Von More bis Amnesia. Ibiza stellt den Körper seiner Clubber nämlich auf eine harte Probe: schlaflose Nächte, die Suche nach der endlosen Party, ein Zustand der Raserei und bis zum Äußersten, manchmal sogar bis zum Alkoholkoma. In den späten 1960er Jahren erschienen bereits einige Filme, die sich mit dem Thema befassten, darunter Hallucination Generation (1966) des produktiven amerikanischen Filmemachers Edward Mann mit dem Untertitel "Der psychedelische Zirkus der Beatniks, der Gestörten und der LSD-Süchtigen". Während dieser Film unbemerkt blieb, war More (1969), ein von Barbet Schroeder auf Ibiza gedrehter Spielfilm, ein Kassenschlager. Mitten in der Hippiezeit inszenierte er mit einem Soundtrack von Pink Floyd das Abenteuer eines jungen Deutschen, der auf Initiative einer Amerikanerin, in die er sich verliebt, die Freuden, aber auch die Hölle der Drogen entdeckt. Man entdeckt die Insel Ibiza, die noch unberührt von jeglicher Urbanisierung ist, gleichzeitig mit dem Ende des Mythos der Sixties, der vom Flower Power in die Heroinfalle rutscht.

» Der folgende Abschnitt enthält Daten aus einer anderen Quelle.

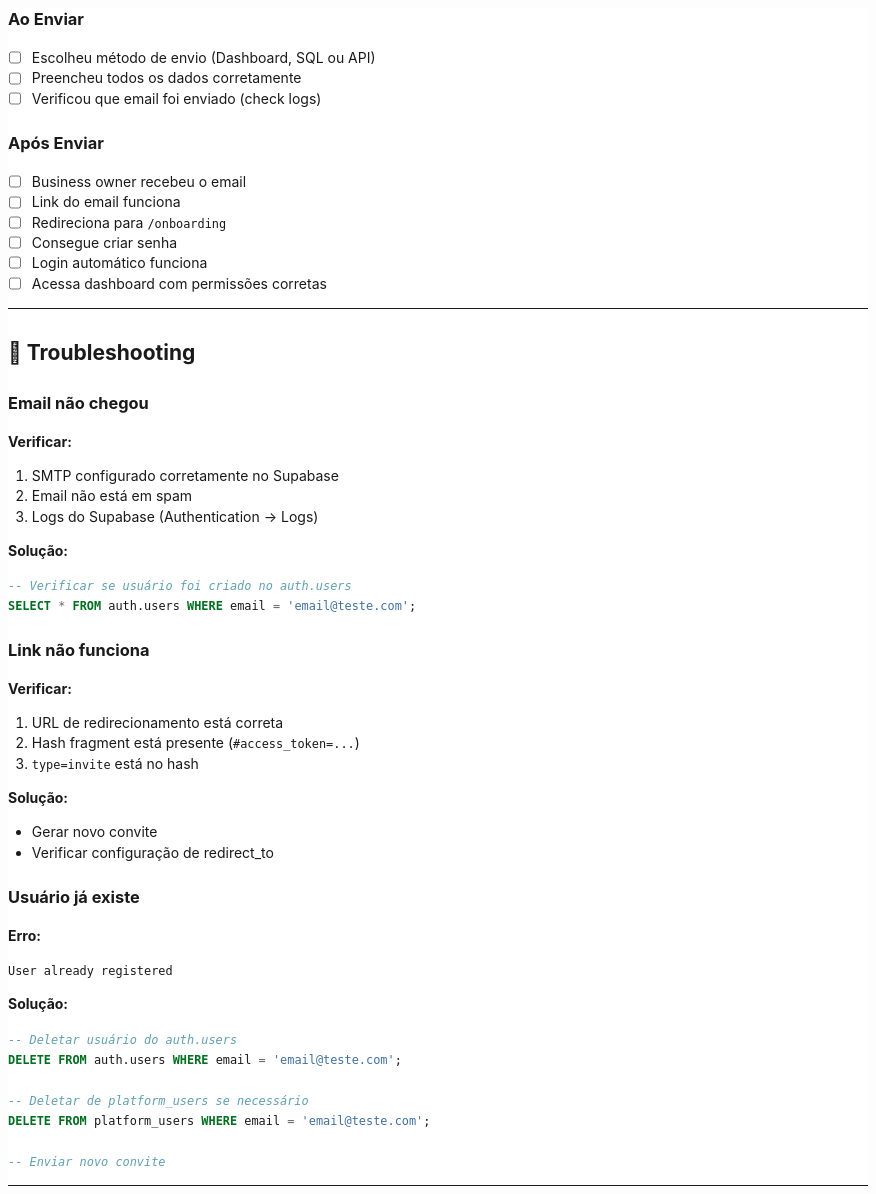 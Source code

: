 ### Ao Enviar

- [ ] Escolheu método de envio (Dashboard, SQL ou API)
- [ ] Preencheu todos os dados corretamente
- [ ] Verificou que email foi enviado (check logs)

### Após Enviar

- [ ] Business owner recebeu o email
- [ ] Link do email funciona
- [ ] Redireciona para `/onboarding`
- [ ] Consegue criar senha
- [ ] Login automático funciona
- [ ] Acessa dashboard com permissões corretas

---

## 🐛 Troubleshooting

### Email não chegou

**Verificar:**
1. SMTP configurado corretamente no Supabase
2. Email não está em spam
3. Logs do Supabase (Authentication → Logs)

**Solução:**
```sql
-- Verificar se usuário foi criado no auth.users
SELECT * FROM auth.users WHERE email = 'email@teste.com';
```

### Link não funciona

**Verificar:**
1. URL de redirecionamento está correta
2. Hash fragment está presente (`#access_token=...`)
3. `type=invite` está no hash

**Solução:**
- Gerar novo convite
- Verificar configuração de redirect_to

### Usuário já existe

**Erro:**
```
User already registered
```

**Solução:**
```sql
-- Deletar usuário do auth.users
DELETE FROM auth.users WHERE email = 'email@teste.com';

-- Deletar de platform_users se necessário
DELETE FROM platform_users WHERE email = 'email@teste.com';

-- Enviar novo convite
```

---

2015 legte Shroeder mit Amnesia noch einmal nach und verlegte seine Handlung in die 1990er Jahre. Er bringt zwei Charaktere zusammen: Martha, eine Deutsche, die schon lange auf Ibiza lebt und ihre eigene Kultur verleugnet, und Max, ein junger Techno-DJ, ebenfalls ein Deutscher. Obwohl das zentrale Thema des Films die Verbindung zwischen den beiden Figuren und die erneuerte Sicht, die jeder von ihnen auf sein eigenes Land haben wird, ist, vermittelt er gleichzeitig ein Gefühl für die Veränderungen, die die Zeit auf der weißen Insel bewirkt hat. Und wer mit Drogen zu tun hat, hat auch mit organisierter Kriminalität zu tun. Seit einigen Jahren werden auf dem Archipel häufig Personen verhaftet, die mit der neapolitanischen Mafia in Verbindung stehen, obwohl die Insel bislang davon verschont geblieben war. Die Party, ein wahrer Geldsegen, geht trotzdem weiter, mit dem Nachgeschmack eines künstlichen Paradieses.